Modernize Galaxy Tool Search function
Galaxy's search function is based on Whoosh, which is unmaintained. Bioblend currently doesnt use any intelligent search feature (probably for performance reasons) Performance and usability issues in the frontend as well as backend implementation. This PR is seeking to modernise galaxy's tool search infrastructure in preparation for its use inside the MCP.

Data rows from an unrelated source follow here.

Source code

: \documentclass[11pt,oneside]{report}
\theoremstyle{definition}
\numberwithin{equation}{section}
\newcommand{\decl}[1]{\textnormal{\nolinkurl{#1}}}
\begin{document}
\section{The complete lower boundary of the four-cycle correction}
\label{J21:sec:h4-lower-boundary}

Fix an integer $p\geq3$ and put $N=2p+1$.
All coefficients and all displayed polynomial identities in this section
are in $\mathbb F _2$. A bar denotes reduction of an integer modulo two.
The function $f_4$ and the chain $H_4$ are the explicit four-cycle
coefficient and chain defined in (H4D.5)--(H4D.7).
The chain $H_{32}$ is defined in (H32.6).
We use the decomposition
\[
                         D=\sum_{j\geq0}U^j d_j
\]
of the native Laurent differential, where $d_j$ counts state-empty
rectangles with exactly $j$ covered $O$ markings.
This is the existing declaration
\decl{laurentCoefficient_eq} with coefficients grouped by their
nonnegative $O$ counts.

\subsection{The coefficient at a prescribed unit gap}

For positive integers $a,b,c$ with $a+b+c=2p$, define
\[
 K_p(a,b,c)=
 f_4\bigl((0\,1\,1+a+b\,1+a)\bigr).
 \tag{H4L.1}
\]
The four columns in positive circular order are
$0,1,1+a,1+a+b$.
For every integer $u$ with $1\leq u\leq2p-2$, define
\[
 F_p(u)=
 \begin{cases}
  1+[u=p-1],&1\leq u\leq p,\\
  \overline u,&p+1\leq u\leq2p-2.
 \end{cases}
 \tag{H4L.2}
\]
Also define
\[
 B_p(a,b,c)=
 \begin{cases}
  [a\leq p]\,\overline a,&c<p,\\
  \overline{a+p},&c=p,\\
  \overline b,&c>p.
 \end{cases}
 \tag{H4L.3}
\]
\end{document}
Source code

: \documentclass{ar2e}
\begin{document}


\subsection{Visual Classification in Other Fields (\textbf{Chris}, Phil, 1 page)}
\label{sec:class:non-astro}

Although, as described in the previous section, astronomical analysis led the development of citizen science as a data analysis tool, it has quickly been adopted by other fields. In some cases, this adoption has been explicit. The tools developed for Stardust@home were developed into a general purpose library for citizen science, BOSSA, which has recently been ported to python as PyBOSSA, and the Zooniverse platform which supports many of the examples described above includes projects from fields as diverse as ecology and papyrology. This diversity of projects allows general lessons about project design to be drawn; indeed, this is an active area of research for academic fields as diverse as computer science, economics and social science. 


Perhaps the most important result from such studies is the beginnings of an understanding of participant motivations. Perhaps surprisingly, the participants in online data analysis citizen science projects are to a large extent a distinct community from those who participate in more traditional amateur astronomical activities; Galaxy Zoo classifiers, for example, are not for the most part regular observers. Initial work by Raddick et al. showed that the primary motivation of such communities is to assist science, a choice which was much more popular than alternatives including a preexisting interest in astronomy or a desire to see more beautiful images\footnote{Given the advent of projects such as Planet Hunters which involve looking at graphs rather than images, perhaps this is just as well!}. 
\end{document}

Current list of identified issues and their implementation status [x] replace whoosh with pytantivy which is maintained and unlike Lucene doesn't pull jvm into the dependencies [ ] re-jig frontend to generate pytantivy search queries [ ] advanced search frontend currently places a lot of load on the server -> performance test [ ] current index generation creates one document per tool_id move towards aggregating by tool with changes (yields a 300% decrease in search index) [ ] cache text search indices for consumption by the frontend [ ] re-write the fast frontend search to use a full text library - stream in cache search index then switch over to complete online full text search (if possible)
How to test the changes?
(Select all options that apply)
- [ ] I've included appropriate automated tests.
- [ ] This is a refactoring of components with existing test coverage.
- [ ] Instructions for manual testing are as follows:
- [add testing steps and prerequisites here if you didn't write automated tests covering all your changes]
License
- [x] I agree to license these and all my past contributions to the core galaxy codebase under the MIT license.
Thank you for working on this! Should be very cool!
Some future plans in the comment here: https://github.com/galaxyproject/galaxy/pull/20747#issuecomment-3214837773 that could be relevant?